Dogmatic viewpoints, opinions, philosophical positions and the sectarian identities they create – all of these exist only in relation to others. We hold our views and construct our identities only in opposition and by way of comparison. When there’s no one else around to define and contrast oneself against, one is left with the freedom to be anyone, to believe anything, to propound freely, without social or political consequence, any kind of “unorthodox” viewpoint – all in a vacuum of complete independence. Once again, one finds such freedom to be both unfamiliar and disturbing.

  • Finally, the last of the four great types of attachment is identified as the clinging to moral strictures (shila) and religious practices (vrata). It is so great that in the religious texts of Buddhism themselves we are warned: Don’t get attached to Buddhism!
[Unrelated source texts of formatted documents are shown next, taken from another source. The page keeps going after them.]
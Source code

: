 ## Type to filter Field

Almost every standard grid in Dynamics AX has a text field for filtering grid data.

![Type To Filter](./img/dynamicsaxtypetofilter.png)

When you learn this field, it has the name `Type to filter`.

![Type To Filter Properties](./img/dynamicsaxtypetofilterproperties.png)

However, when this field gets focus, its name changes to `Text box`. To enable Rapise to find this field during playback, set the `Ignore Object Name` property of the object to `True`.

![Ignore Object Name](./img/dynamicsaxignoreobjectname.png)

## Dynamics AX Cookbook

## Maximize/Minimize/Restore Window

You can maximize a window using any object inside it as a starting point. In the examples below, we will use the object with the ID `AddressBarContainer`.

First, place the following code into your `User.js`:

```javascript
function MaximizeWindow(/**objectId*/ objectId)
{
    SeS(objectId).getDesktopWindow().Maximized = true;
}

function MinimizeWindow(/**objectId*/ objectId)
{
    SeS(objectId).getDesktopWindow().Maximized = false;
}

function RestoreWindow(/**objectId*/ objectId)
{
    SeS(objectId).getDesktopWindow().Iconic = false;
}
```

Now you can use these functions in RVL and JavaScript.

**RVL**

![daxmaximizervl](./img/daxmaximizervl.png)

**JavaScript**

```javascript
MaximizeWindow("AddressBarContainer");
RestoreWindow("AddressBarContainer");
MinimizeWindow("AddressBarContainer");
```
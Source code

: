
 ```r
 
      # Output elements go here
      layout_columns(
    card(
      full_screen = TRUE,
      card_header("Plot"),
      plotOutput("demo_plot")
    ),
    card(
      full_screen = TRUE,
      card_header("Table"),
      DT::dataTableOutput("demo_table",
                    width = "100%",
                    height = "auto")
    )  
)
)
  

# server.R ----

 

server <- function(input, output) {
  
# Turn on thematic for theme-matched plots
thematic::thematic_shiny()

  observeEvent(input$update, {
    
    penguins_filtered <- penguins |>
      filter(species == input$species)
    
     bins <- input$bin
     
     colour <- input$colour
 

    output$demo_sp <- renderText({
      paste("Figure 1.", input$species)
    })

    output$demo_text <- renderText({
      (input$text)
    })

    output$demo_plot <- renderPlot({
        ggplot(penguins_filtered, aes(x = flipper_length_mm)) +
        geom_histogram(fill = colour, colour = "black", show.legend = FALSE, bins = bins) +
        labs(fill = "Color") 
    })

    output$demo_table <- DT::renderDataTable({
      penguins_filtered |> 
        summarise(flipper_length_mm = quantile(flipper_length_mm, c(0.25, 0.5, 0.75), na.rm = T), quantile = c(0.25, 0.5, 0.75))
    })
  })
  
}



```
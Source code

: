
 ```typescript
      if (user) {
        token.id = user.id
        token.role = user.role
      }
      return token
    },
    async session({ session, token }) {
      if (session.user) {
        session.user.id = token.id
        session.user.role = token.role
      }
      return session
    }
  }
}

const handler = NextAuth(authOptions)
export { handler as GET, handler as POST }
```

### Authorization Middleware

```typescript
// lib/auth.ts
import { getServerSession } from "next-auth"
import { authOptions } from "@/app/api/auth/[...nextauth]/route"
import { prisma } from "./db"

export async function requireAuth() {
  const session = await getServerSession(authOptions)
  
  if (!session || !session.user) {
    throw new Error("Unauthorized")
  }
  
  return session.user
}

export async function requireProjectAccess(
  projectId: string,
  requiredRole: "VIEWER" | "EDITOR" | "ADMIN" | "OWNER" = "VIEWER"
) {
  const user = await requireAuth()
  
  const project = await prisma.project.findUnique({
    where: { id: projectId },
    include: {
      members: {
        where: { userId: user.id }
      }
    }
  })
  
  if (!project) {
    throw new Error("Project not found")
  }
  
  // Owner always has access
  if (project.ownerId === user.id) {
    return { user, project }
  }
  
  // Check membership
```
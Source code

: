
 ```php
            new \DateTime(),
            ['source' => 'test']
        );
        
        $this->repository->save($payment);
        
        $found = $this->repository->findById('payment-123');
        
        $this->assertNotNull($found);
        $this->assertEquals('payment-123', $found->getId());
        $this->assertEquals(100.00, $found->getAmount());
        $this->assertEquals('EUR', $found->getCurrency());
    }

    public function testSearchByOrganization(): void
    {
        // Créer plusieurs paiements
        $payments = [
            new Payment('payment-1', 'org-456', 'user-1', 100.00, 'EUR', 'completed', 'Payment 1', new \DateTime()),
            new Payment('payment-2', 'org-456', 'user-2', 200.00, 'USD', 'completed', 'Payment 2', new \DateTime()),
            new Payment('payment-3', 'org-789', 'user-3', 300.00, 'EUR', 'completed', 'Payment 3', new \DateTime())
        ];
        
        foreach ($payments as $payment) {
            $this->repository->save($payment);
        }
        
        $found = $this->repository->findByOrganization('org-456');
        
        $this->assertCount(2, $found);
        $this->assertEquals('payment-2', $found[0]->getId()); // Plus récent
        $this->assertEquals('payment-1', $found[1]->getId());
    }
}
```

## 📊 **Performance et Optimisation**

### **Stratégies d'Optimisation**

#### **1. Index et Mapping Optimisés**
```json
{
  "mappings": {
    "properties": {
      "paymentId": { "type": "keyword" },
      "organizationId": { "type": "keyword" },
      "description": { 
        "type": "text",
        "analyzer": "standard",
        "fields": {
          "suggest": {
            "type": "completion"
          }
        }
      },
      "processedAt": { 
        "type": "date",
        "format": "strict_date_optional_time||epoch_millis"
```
The clinging to religion to protect and bolster our ego and our sense of superiority over others is just another attachment, and a particularly virulent one. As the Buddha said, "The Dharma is just a raft that must be discarded when it has served its purpose". The culmination of the quest for freedom is liberation from the very religious discipline and practice that brought us freedom from other fetters.

I believe this fourth attachment is the strongest for a serious practitioner. Our teachers know that our liberphobia extends to fear of freedom from the religious rules and regulations. This is why the novice retreatant is put on a tight schedule with plenty to do: four meditation sessions, sadhanas to recite, thousands of mantras to keep track of, altars to maintain. The lamas know that most of us are really not ready (or we think we’re not ready) for true freedom; we need (or think we need) more training and development. Faced with hours, days, weeks – or even months and years – with no job to go to, no relationships to maintain, and no media distractions, the retreatant adheres to the regimen in order to avoid immersion into the liberty we actually do have in retreat – the freedom of being totally unsupervised and having nothing that we must do.  

Relaxing at dusk at a retreat centerThe real point of a spiritual practice is to come face-to-face with liberphobia and learn how to let go of all attachments. In a retreat setting, we have an excellent opportunity to do this. We have a chance to preview our objective, to truly take the goal as a path. Because retreat is freedom – an exercise and experiment in liberation – we can use the time to confront, and to struggle with, our resistance and reluctance to relinquish the chains that bind us, in all the many guises those chains can assume.